Alberto cercava la sua attenzione. Le spiava tra il decolté il seno aspro ma fonte di desiderio per lui.

- Ogni volta che venivi in ospedale io non facevo altro che… non potevo fare altro che guardare perché sei così bella. Vorrei tanto conoscerti meglio.

Si fece intraprendente e gli passò la mano quella di lei ancora guantata. Poi si aggiustò un poco gli occhiali con un dito sul ponte e la guardò fisso. Ma fu costretto a riabbassare lo sguardo. Giulia era triste e stanca. E fissava imperterrita, con le labbra contratte, la candelina bassa nel bicchiere vicino la bottiglia pieno di liquido rosso. Non rispondeva.
Fece uno scatto improvviso e sollevò il capo verso l’alto. Riabbassò subito gli occhi su di lui e gli prese la mano. Gliela strinse un poco e gli fece un sorriso con un angolo della bocca. Gli occhi sembravano scintillare un poco. Poi ebbe un altro colpo di tosse.

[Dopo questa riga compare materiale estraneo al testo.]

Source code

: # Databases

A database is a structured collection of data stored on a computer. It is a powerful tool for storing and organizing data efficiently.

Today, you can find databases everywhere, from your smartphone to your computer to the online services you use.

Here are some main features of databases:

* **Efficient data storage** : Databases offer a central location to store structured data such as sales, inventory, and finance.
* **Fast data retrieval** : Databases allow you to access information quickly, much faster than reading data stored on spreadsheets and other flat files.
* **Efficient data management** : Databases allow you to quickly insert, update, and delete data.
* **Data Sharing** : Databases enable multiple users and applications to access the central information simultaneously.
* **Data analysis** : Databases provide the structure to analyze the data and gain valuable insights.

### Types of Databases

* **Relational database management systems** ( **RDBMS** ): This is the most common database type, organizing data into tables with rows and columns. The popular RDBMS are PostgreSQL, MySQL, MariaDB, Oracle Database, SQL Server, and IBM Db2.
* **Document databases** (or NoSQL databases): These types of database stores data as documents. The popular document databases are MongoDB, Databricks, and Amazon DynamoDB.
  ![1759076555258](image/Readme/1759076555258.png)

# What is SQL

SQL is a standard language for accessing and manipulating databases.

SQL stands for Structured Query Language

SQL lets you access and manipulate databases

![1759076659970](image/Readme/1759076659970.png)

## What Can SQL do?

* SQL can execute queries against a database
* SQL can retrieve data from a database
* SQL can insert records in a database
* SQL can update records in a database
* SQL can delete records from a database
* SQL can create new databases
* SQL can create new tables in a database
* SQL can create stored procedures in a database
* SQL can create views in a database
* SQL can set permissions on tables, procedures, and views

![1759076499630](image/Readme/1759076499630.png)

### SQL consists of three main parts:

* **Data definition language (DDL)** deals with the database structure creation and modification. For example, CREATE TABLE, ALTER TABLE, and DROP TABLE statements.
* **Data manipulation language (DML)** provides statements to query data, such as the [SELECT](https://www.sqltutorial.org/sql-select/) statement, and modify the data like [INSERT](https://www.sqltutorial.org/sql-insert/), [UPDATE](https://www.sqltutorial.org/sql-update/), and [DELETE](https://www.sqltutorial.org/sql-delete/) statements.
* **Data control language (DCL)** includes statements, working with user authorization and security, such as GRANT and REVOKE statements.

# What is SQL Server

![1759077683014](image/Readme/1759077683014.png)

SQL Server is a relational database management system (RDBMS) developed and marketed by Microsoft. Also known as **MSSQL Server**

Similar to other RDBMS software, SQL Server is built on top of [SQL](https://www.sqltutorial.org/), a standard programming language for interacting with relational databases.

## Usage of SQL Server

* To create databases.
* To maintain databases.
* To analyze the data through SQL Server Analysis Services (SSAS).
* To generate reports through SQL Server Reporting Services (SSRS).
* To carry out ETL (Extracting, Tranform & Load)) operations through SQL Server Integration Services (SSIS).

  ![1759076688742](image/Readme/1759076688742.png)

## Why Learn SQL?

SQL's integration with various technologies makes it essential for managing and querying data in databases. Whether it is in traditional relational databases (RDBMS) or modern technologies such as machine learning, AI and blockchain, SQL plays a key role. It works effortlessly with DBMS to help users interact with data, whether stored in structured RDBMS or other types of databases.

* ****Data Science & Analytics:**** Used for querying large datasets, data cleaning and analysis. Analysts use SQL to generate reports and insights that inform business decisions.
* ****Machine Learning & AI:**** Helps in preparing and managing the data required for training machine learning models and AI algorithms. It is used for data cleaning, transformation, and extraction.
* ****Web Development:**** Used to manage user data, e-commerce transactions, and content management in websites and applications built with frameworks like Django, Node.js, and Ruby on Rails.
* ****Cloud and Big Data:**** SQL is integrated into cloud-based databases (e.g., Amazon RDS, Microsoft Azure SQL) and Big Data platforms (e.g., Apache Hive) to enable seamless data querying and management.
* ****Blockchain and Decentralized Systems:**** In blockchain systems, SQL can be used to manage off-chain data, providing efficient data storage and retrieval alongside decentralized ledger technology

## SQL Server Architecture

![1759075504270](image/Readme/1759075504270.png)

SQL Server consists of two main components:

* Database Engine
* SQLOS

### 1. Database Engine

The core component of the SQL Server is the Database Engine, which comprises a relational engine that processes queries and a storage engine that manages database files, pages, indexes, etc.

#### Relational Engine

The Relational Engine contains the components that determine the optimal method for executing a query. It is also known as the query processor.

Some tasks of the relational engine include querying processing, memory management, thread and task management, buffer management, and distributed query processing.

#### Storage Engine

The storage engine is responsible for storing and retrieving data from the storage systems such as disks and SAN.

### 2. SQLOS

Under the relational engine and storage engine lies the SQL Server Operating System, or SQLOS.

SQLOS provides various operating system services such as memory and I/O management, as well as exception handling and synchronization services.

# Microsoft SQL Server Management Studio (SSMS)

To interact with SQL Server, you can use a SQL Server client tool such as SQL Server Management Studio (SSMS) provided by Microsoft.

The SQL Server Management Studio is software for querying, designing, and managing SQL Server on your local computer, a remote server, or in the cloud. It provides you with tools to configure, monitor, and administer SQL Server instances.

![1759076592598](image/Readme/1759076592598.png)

- Non sai nulla di me. Sono una persona diversa da quella che credi. Tu lavori e gestisci la ditta che era di tuo padre. Io sono una semplice impiegata. Non esco molto e…

Ma lui le strinse la mano.

- Non m’importa.

Lo disse quasi tremando tanto che Giulia ebbe un piccolo scoppiettio di risa. Poi si vergognò un poco. E perché era in un luogo affollato e silenzioso e perché era di ritorno da un funerale. Di suo nonno tra l’altro.